Pythonプログラム内で、デバッグサーバを立ち上げるために必要となるパッケージ、『ptvsd』をインストールします。
$ pip install ptvsd
ptvsdパッケージを利用し、デバッグ対象とするアドオン側でデバッグサーバを立ち上げます。 アドオンを有効化したときに、デバッグサーバを立ち上げるコード例を次に示します。
def launch_debug_server():
# ptvsdパッケージの場所を、sys.pathに追加する。
# ptvsdパッケージは、Pythonの実行ファイルが配置されているディレクトリの
# site-packages配下に配置されていることが多い(環境によって異なるため、
# 各自で確認が必要)。
# ここでは、pythonの実行ファイルが/usr/bin/pythonに配置されていることを想定する。
ptvsd_path = "/usr/bin/python/site-packages"
import sys
sys.path.append(ptvsd_path)
# ptvsdパッケージのインポート
import ptvsd
# デバッグサーバの立ち上げ
# IPアドレス0.0.0.0(ローカルホスト)、ポート5678として立ち上げる
ptvsd.enable_attach(address=("0.0.0.0", 5678))
# Visual Studio Codeからのデバッグリクエストを待ち受ける
ptvsd.wait_for_attach()
def register():
launch_debug_server()
# 初期化コード
1-5節 を参考にして、2の処理を追加したアドオンを有効化します。 アドオンを有効化すると、デバッグサーバが立ちあがります。 この状態になると、Blender自体がデバッグリクエストを受け付けるまで待機してしまうため、Blenderに対して一切操作できなくなることに注意が必要です。

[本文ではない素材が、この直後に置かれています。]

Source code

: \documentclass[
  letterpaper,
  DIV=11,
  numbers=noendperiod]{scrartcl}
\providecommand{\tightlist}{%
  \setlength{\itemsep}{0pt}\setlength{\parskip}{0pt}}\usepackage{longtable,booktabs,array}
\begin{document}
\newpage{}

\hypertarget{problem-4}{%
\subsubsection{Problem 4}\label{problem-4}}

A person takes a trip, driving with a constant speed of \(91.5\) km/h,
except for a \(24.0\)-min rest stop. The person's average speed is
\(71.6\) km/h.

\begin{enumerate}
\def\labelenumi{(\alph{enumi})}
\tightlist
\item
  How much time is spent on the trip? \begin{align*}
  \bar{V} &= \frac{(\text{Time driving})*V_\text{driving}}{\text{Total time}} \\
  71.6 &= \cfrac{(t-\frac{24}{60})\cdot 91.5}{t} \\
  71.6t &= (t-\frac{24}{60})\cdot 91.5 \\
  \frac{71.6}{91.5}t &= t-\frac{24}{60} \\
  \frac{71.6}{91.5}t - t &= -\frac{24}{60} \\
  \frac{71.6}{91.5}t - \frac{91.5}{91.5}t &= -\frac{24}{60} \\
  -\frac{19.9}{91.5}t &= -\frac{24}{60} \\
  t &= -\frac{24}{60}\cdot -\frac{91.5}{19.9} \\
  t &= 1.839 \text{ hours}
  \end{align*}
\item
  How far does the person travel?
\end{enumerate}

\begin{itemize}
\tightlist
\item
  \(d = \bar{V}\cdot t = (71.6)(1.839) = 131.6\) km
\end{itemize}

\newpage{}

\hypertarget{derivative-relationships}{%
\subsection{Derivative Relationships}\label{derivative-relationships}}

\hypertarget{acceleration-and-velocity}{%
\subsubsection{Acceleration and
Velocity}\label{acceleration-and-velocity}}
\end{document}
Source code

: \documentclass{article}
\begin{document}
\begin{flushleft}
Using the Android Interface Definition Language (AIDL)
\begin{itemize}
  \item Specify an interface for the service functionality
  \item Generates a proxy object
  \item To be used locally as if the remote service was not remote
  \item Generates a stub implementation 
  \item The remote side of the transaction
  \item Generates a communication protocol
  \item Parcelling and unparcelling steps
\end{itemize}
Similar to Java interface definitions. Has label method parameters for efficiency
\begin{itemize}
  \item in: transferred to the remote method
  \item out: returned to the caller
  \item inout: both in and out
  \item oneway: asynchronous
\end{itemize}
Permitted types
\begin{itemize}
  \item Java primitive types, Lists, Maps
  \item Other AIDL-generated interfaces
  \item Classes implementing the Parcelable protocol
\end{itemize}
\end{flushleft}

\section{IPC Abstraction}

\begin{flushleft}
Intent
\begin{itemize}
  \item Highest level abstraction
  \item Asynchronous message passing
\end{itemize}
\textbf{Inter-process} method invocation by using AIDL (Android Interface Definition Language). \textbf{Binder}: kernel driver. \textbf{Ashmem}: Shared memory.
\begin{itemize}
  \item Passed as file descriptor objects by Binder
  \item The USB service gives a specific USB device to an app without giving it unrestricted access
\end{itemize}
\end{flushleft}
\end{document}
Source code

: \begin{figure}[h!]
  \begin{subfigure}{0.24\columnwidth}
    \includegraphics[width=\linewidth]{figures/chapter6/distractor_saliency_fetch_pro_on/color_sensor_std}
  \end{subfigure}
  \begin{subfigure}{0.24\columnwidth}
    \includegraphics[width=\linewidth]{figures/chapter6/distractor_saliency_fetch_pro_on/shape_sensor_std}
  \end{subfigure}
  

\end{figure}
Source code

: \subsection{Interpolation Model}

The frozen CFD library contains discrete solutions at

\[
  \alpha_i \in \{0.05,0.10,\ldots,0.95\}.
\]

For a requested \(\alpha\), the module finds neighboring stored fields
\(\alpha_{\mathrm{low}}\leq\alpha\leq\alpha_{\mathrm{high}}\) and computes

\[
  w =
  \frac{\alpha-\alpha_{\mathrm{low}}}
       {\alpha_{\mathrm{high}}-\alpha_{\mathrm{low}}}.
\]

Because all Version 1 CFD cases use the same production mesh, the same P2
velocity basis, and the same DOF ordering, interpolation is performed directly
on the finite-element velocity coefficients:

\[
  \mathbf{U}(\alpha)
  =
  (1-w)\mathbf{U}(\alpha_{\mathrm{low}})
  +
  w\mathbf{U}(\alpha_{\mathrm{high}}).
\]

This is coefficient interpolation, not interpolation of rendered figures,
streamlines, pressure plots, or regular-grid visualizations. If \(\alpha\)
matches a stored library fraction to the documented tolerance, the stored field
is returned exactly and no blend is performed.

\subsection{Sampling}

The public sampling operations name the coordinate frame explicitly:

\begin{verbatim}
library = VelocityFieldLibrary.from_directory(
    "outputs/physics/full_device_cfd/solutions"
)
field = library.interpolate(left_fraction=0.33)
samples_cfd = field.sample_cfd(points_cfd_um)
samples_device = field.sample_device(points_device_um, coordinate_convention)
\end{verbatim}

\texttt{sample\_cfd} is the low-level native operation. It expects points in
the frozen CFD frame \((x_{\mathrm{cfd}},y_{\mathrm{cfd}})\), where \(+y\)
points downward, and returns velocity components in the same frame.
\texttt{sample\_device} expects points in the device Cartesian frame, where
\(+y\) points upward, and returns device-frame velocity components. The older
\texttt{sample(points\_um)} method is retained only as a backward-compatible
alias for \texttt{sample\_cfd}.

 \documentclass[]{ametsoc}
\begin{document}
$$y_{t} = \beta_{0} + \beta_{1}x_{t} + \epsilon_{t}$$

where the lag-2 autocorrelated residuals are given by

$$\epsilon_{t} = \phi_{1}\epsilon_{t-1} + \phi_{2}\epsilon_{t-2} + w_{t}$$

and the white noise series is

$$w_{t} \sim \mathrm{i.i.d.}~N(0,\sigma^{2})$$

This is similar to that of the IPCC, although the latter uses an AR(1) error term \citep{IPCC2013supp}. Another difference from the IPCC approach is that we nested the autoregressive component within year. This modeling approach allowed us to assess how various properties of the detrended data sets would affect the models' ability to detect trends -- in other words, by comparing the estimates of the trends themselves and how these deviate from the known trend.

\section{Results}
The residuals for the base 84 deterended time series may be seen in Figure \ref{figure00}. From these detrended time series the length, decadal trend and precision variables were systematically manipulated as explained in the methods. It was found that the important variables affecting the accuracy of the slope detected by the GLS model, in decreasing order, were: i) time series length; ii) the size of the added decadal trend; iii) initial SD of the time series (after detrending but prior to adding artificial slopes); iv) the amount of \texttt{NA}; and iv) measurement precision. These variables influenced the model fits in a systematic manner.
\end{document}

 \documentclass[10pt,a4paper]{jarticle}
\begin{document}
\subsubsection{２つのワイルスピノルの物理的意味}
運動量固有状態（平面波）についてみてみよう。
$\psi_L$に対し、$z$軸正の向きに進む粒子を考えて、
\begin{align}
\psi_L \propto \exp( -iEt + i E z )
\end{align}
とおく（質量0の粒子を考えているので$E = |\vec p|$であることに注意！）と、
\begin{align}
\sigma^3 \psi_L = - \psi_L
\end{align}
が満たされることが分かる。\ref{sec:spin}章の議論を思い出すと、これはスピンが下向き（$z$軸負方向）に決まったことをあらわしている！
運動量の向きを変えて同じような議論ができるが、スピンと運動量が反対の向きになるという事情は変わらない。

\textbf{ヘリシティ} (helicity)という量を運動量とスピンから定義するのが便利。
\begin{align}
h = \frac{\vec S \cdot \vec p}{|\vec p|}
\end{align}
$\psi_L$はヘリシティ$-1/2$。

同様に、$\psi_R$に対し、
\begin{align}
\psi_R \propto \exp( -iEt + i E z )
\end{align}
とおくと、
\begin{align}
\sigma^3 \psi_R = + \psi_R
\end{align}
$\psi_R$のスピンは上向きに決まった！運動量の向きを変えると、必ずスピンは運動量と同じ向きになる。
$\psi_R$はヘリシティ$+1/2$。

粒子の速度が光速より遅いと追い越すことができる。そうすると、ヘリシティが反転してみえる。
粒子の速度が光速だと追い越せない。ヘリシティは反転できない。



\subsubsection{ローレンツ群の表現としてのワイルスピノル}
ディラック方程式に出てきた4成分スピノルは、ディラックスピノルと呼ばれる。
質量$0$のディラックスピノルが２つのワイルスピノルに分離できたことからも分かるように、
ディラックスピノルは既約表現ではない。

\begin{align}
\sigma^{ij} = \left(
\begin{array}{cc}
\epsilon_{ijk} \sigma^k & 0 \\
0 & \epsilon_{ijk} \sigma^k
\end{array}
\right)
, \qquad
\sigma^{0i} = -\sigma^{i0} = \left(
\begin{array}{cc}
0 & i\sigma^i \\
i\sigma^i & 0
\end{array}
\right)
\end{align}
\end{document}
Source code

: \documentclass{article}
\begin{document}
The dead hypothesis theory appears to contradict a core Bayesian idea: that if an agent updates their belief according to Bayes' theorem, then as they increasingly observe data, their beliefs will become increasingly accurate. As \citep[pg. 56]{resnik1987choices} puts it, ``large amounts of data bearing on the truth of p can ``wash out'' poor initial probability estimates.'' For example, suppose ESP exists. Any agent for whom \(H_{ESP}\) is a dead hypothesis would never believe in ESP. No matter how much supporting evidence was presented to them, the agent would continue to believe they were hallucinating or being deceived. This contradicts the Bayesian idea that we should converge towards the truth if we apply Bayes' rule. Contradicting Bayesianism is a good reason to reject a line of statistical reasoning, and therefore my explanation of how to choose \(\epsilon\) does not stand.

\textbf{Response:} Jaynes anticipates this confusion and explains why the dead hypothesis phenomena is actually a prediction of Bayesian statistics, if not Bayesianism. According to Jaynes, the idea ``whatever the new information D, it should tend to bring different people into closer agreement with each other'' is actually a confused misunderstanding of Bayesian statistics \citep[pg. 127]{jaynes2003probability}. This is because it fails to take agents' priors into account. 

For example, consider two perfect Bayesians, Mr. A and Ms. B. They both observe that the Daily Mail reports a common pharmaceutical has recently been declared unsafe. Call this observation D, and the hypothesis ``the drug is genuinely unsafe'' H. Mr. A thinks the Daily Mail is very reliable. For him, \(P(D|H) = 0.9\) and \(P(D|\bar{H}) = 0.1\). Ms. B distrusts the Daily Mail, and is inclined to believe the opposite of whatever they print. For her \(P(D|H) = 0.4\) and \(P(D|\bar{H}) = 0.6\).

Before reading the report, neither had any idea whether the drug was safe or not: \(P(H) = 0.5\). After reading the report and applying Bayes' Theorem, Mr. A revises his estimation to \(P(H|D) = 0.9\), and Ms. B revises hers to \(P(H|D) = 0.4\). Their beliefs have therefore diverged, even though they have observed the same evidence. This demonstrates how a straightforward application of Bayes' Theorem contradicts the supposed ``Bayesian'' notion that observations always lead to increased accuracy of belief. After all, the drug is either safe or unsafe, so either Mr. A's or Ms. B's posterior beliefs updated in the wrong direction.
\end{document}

Visual Studio Codeのデバッグ設定を行います。 Visual Studio Codeの [Debug] タブを開き、[Open 'launch.json'] ボタンをクリックすると、launch.json
が開くため、次のような設定を追加します。
{
"configurations": [
{
// デバッグ名
"name": "Python: Debug Blender Add-on",
// デバッグ対象プログラミング言語
"type": "python",
// デバッグの種類。attachを設定
"request": "attach",
// 2で設定したデバッグサーバの待ち合わせポートを設定
"port": "5678",
// 2で設定したデバッグサーバの待ち合わせホストアドレスを設定
"host": "0.0.0.0"
}
]
}
Visual Studio Codeの [Debug] タブを開き、左上のリストボックスから launch.json
で指定したデバッグ名(今回の場合は、[Python: Debug Blender Add-on])を見つけて選択します。 そして、リストボックスの隣にあるボタン [Start Debugging] をクリックすると、デバッグサーバのプロセスにデバッガがアタッチされます。
3でデバッグリクエストを待機していたアドオンは、この段階で実行が再開されます。 以降、ブレークポイントを設定して各変数の値を確認することをはじめとして、Visual Studio Code上でアドオンをデバッグできます。
本節では、Visual Studio Codeを用いて、アドオンをデバッグする方法を説明しました。 Visual Studio Codeを用いたデバッグは非常に強力で、より効率よくアドオンをデバッグできます。
Visual Studio Codeは更新頻度が高く、UIも頻繁に変更されるため、本節を執筆した時点から大きく変更されている可能性がある点には注意してください。 このため、実際にデバッグ環境を整えるときは、Web上にあるVisual Studio Codeの記事なども確認する必要があります。